Todos estão muito animados, fora da verdade, fora da vida, fora de tudo que não fosse aquele jogo. A tarde se esvai assim até que ele precisa ir buscar Stephanie. Aí a realidade volta a doer. Ou aquele pesadelo a atormentar.

Em casa ele passa a esperar a mulher que sempre está fazendo oras extras para poder incrementar o salário de miséria e hoje ele teve uma surpresa. O telefone tocou, eram oito horas da noite:

- Alô.

- Oi amor! A cesta básica já está aqui para retirar! Você precisa me ajudar a levar de ônibus. Venha que eu saio em menos de meia hora. – Solange estava animada como quem não tivesse problemas... ou soubesse como lidar com eles.

- Estou indo agora mesmo. Só vou avisar a menina.

- Te amo, beijos!

- Stephanie! Venha cá, meu bem!

A garota no quarto ouve e finge que não é com ela, ainda estava brava com ele devido ao cartão de crédito. Ela tentava fazê-lo se sentir culpado. Mas se não era...

- Stephanie, amor, venha aqui!- disse novamente, já se dirigindo ao quarto dela. Bate à porta e a abre delicadamente. Ela estava na cama com a agenda e a caneta na mão.

- Não está me ouvindo?

- Estou!

- O que há com você menina! Estou saindo, vou buscar a cesta básica com a sua madrasta.
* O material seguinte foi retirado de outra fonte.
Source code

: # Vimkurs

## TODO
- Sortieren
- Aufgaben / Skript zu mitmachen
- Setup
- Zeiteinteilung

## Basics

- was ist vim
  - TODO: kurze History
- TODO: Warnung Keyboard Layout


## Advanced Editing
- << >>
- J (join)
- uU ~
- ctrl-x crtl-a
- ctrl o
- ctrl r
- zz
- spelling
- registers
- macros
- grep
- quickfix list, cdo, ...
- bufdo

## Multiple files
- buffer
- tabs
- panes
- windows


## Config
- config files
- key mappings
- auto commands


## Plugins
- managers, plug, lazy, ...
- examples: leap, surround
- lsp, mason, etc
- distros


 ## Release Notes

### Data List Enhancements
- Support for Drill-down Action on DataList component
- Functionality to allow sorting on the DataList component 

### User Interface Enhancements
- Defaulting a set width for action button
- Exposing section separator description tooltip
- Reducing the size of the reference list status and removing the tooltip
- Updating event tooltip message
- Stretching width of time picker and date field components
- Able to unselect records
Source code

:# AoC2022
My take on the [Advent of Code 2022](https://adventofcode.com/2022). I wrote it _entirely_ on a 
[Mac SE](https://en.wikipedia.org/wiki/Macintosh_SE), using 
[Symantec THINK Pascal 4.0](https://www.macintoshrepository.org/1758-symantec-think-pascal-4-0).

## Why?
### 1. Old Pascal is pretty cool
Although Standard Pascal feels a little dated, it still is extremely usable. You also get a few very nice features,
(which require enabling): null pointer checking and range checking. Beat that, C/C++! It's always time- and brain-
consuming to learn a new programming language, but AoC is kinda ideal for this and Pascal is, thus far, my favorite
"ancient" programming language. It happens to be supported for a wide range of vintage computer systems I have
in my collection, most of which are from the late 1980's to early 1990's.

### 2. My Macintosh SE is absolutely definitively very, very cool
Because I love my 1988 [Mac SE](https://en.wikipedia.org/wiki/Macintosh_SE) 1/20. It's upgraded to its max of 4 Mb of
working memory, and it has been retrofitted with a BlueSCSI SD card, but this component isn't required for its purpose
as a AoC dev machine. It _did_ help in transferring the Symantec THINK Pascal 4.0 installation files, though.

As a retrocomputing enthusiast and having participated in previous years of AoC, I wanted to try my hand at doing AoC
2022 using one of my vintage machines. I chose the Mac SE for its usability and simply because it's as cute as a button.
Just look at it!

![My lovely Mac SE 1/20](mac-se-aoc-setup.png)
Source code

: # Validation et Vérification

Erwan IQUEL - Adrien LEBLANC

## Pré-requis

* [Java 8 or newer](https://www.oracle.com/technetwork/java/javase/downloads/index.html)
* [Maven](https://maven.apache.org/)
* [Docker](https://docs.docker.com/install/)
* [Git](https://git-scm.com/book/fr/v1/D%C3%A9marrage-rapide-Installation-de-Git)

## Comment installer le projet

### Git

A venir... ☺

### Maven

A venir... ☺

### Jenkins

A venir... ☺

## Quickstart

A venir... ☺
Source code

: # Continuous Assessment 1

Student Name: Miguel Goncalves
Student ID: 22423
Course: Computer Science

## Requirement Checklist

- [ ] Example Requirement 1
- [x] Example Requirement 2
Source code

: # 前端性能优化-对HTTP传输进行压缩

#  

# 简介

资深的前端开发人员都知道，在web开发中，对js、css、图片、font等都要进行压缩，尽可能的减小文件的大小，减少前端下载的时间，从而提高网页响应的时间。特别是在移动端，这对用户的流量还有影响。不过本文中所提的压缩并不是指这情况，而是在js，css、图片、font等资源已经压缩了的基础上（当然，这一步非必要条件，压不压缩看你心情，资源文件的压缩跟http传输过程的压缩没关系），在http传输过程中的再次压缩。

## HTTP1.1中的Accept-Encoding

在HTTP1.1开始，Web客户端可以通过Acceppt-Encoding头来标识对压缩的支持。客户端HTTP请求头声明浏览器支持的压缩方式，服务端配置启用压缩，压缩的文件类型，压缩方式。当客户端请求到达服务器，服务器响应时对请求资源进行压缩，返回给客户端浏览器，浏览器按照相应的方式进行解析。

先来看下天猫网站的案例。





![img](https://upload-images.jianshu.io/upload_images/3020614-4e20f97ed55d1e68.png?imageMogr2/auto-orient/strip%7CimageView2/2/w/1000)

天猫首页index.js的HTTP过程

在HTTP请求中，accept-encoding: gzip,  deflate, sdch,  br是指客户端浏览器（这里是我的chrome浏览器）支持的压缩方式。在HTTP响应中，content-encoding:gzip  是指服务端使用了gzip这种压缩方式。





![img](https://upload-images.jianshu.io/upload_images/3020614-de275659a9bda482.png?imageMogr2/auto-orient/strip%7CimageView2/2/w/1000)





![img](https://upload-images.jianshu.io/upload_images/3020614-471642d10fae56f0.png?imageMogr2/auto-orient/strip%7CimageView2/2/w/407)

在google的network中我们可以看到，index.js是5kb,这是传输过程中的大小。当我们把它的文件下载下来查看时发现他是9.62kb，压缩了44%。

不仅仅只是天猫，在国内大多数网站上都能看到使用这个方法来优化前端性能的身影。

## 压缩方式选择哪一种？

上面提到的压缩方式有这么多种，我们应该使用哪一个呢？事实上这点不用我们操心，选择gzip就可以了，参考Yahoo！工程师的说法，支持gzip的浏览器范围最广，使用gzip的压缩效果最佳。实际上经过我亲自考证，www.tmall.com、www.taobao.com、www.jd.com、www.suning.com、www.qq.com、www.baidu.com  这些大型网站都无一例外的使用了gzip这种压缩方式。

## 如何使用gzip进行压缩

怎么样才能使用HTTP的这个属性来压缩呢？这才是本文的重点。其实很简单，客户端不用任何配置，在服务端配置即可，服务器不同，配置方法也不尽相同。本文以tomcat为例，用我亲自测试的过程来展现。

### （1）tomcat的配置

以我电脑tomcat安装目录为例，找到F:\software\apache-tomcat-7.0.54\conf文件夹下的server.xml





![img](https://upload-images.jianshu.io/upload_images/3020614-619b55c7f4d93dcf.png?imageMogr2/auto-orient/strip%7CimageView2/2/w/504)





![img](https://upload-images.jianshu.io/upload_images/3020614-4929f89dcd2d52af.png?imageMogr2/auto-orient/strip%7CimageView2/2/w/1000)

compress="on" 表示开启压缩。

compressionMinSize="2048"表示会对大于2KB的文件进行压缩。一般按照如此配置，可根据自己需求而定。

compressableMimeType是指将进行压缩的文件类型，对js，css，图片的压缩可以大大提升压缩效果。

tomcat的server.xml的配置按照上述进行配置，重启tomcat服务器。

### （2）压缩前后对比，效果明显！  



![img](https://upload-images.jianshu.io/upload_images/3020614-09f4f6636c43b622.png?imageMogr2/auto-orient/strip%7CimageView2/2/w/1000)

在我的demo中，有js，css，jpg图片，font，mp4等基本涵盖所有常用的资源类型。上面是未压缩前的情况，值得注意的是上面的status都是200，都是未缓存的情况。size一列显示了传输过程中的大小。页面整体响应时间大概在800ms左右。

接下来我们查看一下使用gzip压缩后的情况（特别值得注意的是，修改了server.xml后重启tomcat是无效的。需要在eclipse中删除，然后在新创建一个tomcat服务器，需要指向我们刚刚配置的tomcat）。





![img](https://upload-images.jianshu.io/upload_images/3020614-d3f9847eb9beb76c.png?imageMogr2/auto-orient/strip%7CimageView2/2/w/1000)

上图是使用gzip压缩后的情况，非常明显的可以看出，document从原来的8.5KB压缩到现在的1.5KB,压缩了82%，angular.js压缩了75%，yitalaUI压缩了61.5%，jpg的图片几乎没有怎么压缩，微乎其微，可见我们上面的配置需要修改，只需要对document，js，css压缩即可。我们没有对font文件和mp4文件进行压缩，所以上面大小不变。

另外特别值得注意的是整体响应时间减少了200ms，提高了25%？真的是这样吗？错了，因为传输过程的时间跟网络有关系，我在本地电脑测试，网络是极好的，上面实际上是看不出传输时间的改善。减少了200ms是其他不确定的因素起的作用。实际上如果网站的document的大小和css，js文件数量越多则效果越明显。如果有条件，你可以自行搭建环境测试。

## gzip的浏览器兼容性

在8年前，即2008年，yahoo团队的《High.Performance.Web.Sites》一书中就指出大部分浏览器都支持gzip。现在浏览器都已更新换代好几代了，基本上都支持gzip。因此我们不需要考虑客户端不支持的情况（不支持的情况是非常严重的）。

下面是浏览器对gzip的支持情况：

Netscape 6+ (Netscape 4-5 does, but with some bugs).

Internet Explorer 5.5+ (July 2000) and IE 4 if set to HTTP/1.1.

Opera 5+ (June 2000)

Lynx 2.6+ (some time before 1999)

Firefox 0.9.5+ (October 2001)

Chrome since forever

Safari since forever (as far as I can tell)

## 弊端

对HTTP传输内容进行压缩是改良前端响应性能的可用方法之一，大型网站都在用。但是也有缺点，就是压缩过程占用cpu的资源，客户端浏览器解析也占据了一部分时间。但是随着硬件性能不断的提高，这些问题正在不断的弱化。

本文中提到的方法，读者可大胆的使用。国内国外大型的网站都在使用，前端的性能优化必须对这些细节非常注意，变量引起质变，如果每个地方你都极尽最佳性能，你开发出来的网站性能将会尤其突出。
- O que é uma cesta básica?- ladra a garota desconfiada.

- É uma ajuda do mercado, tem muito lugar que dá para os funcionários, eu dava lá nos meus. Vêm comida e produtos de limpeza. Vai vir umas bolachas para vc.

- Bolacha? Então é esmola? E eu achando que ir para o Brás quando sobrasse dinheiro seria o fim do mundo!

Carlos sai desanimado e deixa a garota se lamentando sozinha, pois ia atrasar-se.